L’assurdo, tornando all’attualità, credo sia rappresentato dalle recenti elezioni in Molise in cui una lista ha ottenuto il 31,5% e il proprio candidato presidente addirittura il 38,5%. Questa lista ha perso tuttavia contro una coalizione di 9 (nove!) liste tra cui nessuna ha superato nemmeno il 10%. E’ politica questa?

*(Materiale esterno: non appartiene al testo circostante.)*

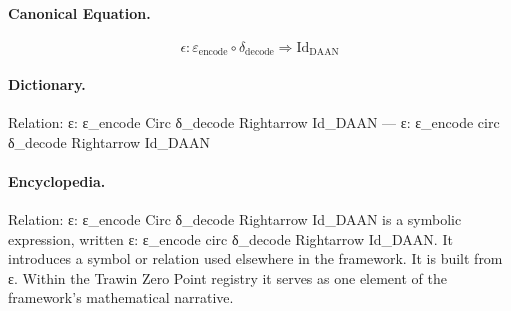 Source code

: \paragraph{Canonical Equation.}
\[
\epsilon: \varepsilon_{\text{encode}} \circ \delta_{\text{decode}} \Rightarrow \text{Id}_{\text{DAAN}}
\]

\paragraph{Dictionary.}
Relation: ε: ε\_encode Circ δ\_decode Rightarrow Id\_DAAN — ε: ε\_encode circ δ\_decode Rightarrow Id\_DAAN

\paragraph{Encyclopedia.}
Relation: ε: ε\_encode Circ δ\_decode Rightarrow Id\_DAAN is a symbolic expression, written ε: ε\_encode circ δ\_decode Rightarrow Id\_DAAN. It introduces a symbol or relation used elsewhere in the framework. It is built from ε. Within the Trawin Zero Point registry it serves as one element of the framework's mathematical narrative.
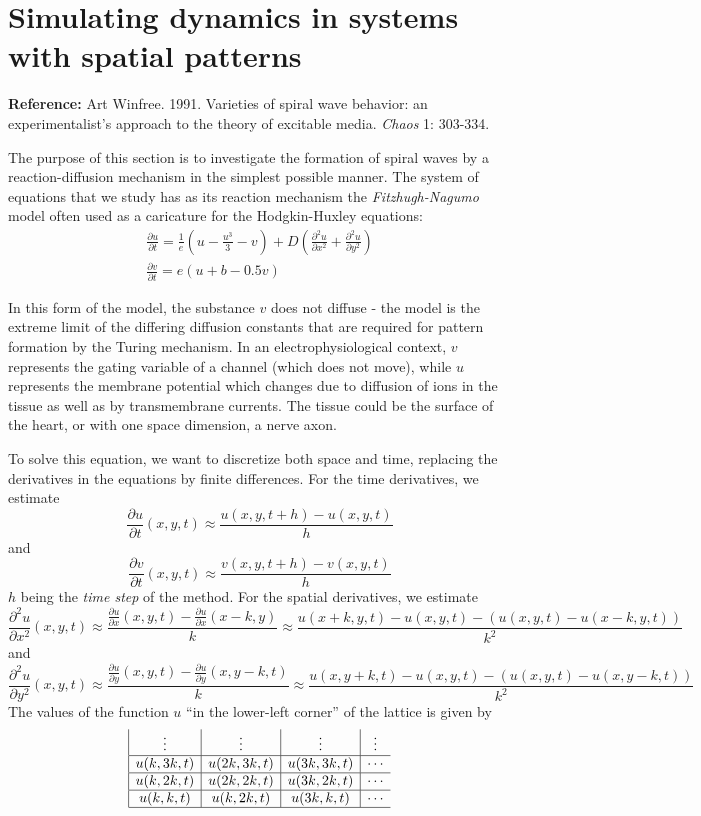 \documentclass [11pt]{article}
\numberwithin{exercise}{section}
\begin{document}
\section{Simulating dynamics in systems with spatial patterns} 

\noindent \textbf{Reference:} Art Winfree. 1991. Varieties of spiral wave behavior:
an experimentalist's approach to the theory of excitable media. {\it Chaos} 1:
303-334. 

The purpose of this section is to investigate the formation of spiral
waves by a reaction-diffusion mechanism in the simplest possible manner.
The system of equations that we study has as its reaction mechanism
the {\it Fitzhugh-Nagumo} model often used as a caricature for the 
Hodgkin-Huxley equations:
\begin{equation}
\begin{gathered}
\frac{\partial u}{\partial t} = \frac{1}{e}(u-\frac{u^3}{3} -v) +
D \left ( \frac{\partial^2 u}{\partial x^2} +
\frac{\partial^2 u}{\partial y^2} \right )\\
\frac{\partial v}{\partial t} = e(u + b - 0.5v)
\end{gathered} 
\end{equation}

In this form of the model, the substance $v$ does not diffuse - the model
is the extreme limit of the differing diffusion constants that are required for pattern formation by the Turing
mechanism. In an electrophysiological context, $v$ represents the gating variable of a channel (which does not
move), while $u$ represents the membrane potential which changes due to diffusion of ions in the tissue as well as by transmembrane currents. The tissue could be the surface of the heart, or with one space dimension, a nerve axon.

To solve this equation, we want to discretize both space and time, replacing
the derivatives in the equations by finite differences. For the time 
derivatives, we estimate
$$\frac{\partial u}{\partial t}(x,y,t) \approx \frac{u(x,y,t+h) - u(x,y,t)}{h}$$
and 
$$\frac{\partial v}{\partial t}(x,y,t) \approx \frac{v(x,y,t+h) - v(x,y,t)}{h}$$ 
$h$ being the 
{\it time step} of the method. For the spatial derivatives, we estimate
$$\frac{\partial^2 u}{\partial x^2}(x,y,t) \approx 
\frac{\frac{\partial u}{\partial x}(x,y,t) - 
\frac{\partial u}{\partial x}(x-k,y)}{k} \approx 
\frac{u(x+k,y,t) - u(x,y,t) - (u(x,y,t)- u(x-k,y,t))}{k^2}$$
and 
$$\frac{\partial^2 u}{\partial y^2}(x,y,t) \approx 
\frac{\frac{\partial u}{\partial y}(x,y,t) - 
\frac{\partial u}{\partial y}(x,y-k,t)}{k} \approx 
\frac{u(x,y+k,t) - u(x,y,t) - (u(x,y,t)-u(x,y-k,t))}{k^2}$$
The values of the function $u$ ``in the lower-left corner'' of the lattice
is given by
\[
 \begin{array}{|c|c|c|c}
 \vdots   &   \vdots   &   \vdots   &   \vdots   \\
 \hline
 {u(k,3k,t)}  &  {u(2k,3k,t)}  &  {u(3k,3k,t)}  &   \cdots   \\
 \hline
 {u(k,2k,t)}  &  {u(2k,2k,t)}  &  {u(3k,2k,t)}  &   \cdots   \\
 \hline
 {u(k,k,t)}  &  {u(k,2k,t)} &  {u(3k,k,t)} &   \cdots   \\
 \hline
 \end{array} 
\]
\end{document}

Sono abituato a pensare che ogni partito o movimento dovrebbe rappresentare una propria visione dell’Italia, della regione o del comune in cui si presenta. Se due persone hanno una idea diversa rispetto a questioni fondamentali è giusto che votino due partiti distinti. Se la pensi in maniera tutto sommato simile credo invece che sia giusto confluire in un unico soggetto politico. Ora mi domando: se in Molise, la regione a statuto ordinario più piccola d’Italia, esistono 9 partiti con 9 visioni distinte del futuro della regione come possono ragionevolmente governare insieme? Se non hanno 9 visioni distinte che senso hanno di esistere? E’ evidente che quello delle coalizioni sia solo un gioco perverso per accaparrare voti e nulla più. Una legge elettorale seria dovrebbe dunque vietare le coalizioni, sia a livello locale che nazionale.

Chi ha più credibilità (e non chi ha più parenti) vince.

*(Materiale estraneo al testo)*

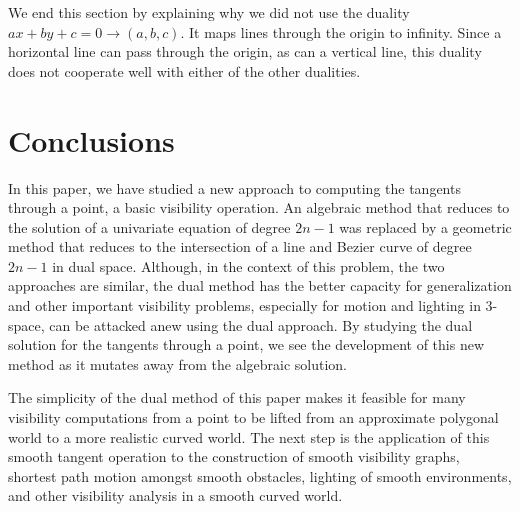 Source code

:\documentclass[twocolumn,10pt]{article}
\begin{document}
We end this section by explaining why we did not use the duality 
$ax+by+c=0 \rightarrow (a,b,c)$.
It maps lines through the origin to infinity.
Since a horizontal line can pass through the origin,
as can a vertical line, this duality does not cooperate well with either of
the other dualities.

\section{Conclusions}
\label{sec:comparison}

In this paper, we have studied a new approach to computing the tangents
through a point, a basic visibility operation.
An algebraic method that reduces to the solution of a univariate equation of degree $2n-1$
was replaced by a geometric method that reduces to the intersection
of a line and Bezier curve of degree $2n-1$ in dual space.
Although, in the context of this problem, the two approaches are similar,
the dual method has the better capacity for generalization and
other important visibility problems, especially for motion and lighting in 
3-space, can be attacked anew using the dual approach.
By studying the dual solution for the tangents through a point,
we see the development of this new method as it mutates away from the
algebraic solution.

The simplicity of the dual method of this paper makes it feasible
for many visibility computations from a point to be lifted from an approximate
polygonal world to a more realistic curved world.
The next step is the application of this smooth tangent operation 
to the construction of smooth visibility graphs, shortest path motion
amongst smooth obstacles, lighting of smooth environments,
and other visibility analysis in a smooth curved world.
\end{document}
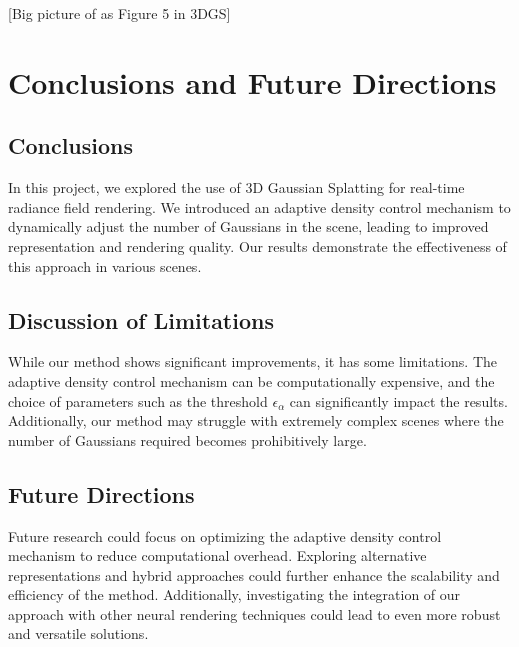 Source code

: \documentclass[11pt]{report}
\begin{document}
[Big picture of as Figure 5 in 3DGS]





\chapter{Conclusions and Future Directions}

\section{Conclusions}
In this project, we explored the use of 3D Gaussian Splatting for real-time radiance field rendering. We introduced an adaptive density control mechanism to dynamically adjust the number of Gaussians in the scene, leading to improved representation and rendering quality. Our results demonstrate the effectiveness of this approach in various scenes.

\section{Discussion of Limitations}
While our method shows significant improvements, it has some limitations. The adaptive density control mechanism can be computationally expensive, and the choice of parameters such as the threshold $\epsilon_\alpha$ can significantly impact the results. Additionally, our method may struggle with extremely complex scenes where the number of Gaussians required becomes prohibitively large.

\section{Future Directions}
Future research could focus on optimizing the adaptive density control mechanism to reduce computational overhead. Exploring alternative representations and hybrid approaches could further enhance the scalability and efficiency of the method. Additionally, investigating the integration of our approach with other neural rendering techniques could lead to even more robust and versatile solutions.
\end{document}
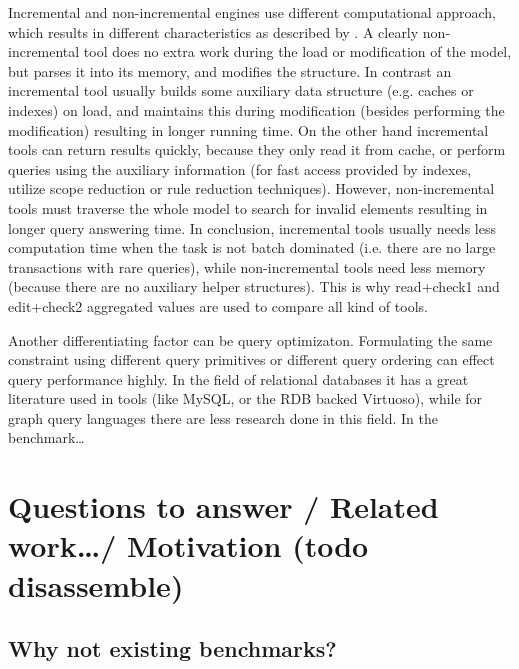 Incremental and non-incremental engines use different computational approach,
which results in different characteristics as described by
. A clearly non-incremental tool does no extra work
during the load or modification of the model, but parses it into its memory, and
modifies the structure. In contrast an incremental tool usually builds some
auxiliary data structure (e.g. caches or indexes) on load, and maintains this
during modification (besides performing the modification) resulting in longer
running time. On the other hand incremental tools can return results quickly,
because they only read it from cache, or perform queries using the auxiliary
information (for fast access provided by indexes, utilize scope reduction or
rule reduction techniques). However, non-incremental tools must traverse the
whole model to search for invalid elements resulting in longer query answering
time. In conclusion, incremental tools usually needs less computation time when
the task is not batch dominated (i.e. there are no large transactions with rare
queries), while non-incremental tools need less memory (because there are no
auxiliary helper structures). This is why read+check1 and edit+check2 aggregated
values are used to compare all kind of tools.

Another differentiating factor can be query optimizaton. Formulating the same
constraint using different query primitives or different query ordering can
effect query performance highly. In the field of relational databases it has a
great literature used in tools (like MySQL, or the RDB backed Virtuoso), while
for graph query languages there are less research done in this field. 
 In the benchmark\ldots {}

\section{Questions to answer / Related work\ldots / Motivation (todo disassemble)}

\subsection{Why not existing benchmarks?}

Nelle elezioni nazionali il tanto bistrattato proporzionale (senza coalizioni) avrebbe già da tempo dato un governo al paese. Senza i legami-ricatti di una coalizione cosa avrebbe dovuto inventarsi Salvini per sottrarsi ad un governo col M5S?
Una delle principali sfide della politica odierna è dunque, secondo me, recuperare il coraggio delle proprie scelte. Dopo gli anni del buonismo e del “politicamente corretto” è ora di tornare a parlare a muso duro, a cuore sincero.

 

A Muso Duro (F. Urzino – P. Bertoli)

E adesso che farò, non so che dire
e ho freddo come quando stavo solo
ho sempre scritto i versi con la penna
non ordini precisi di lavoro.
Ho sempre odiato i porci ed i ruffiani
e quelli che rubavano un salario
i falsi che si fanno una carriera
con certe prestazioni fuori orario
Canterò le mie canzoni per la strada
ed affronterò la vita a muso duro
un guerriero senza patria e senza spada
con un piede nel passato
e lo sguardo dritto e aperto nel futuro.
Ho speso quattro secoli di vita
e ho fatto mille viaggi nei deserti
perché volevo dire ciò che penso
volevo andare avanti ad occhi aperti
adesso dovrei fare le canzoni
con i dosaggi esatti degli esperti
magari poi vestirmi come un fesso
per fare il deficiente nei concerti.
Canterò le mie canzoni per la strada
ed affronterò la vita a muso duro
un guerriero senza patria e senza spada
con un piede nel passato
e lo sguardo dritto e aperto nel futuro.
Non so se sono stato mai poeta
e non mi importa niente di saperlo
riempirò i bicchieri del mio vino
non so com’è però vi invito a berlo
e le masturbazioni celebrali
le lascio a chi è maturo al punto giusto
le mie canzoni voglio raccontarle
a chi sa masturbarsi per il gusto.
Canterò le mie canzoni per la strada
ed affronterò la vita a muso duro
un guerriero senza patria e senza spada
con un piede nel passato
e lo sguardo dritto e aperto nel futuro.
E non so se avrò gli amici a farmi il coro
o se avrò soltanto volti sconosciuti
canterò le mie canzoni a tutti loro
e alla fine della strada
potrò dire che i miei giorni li ho vissuti.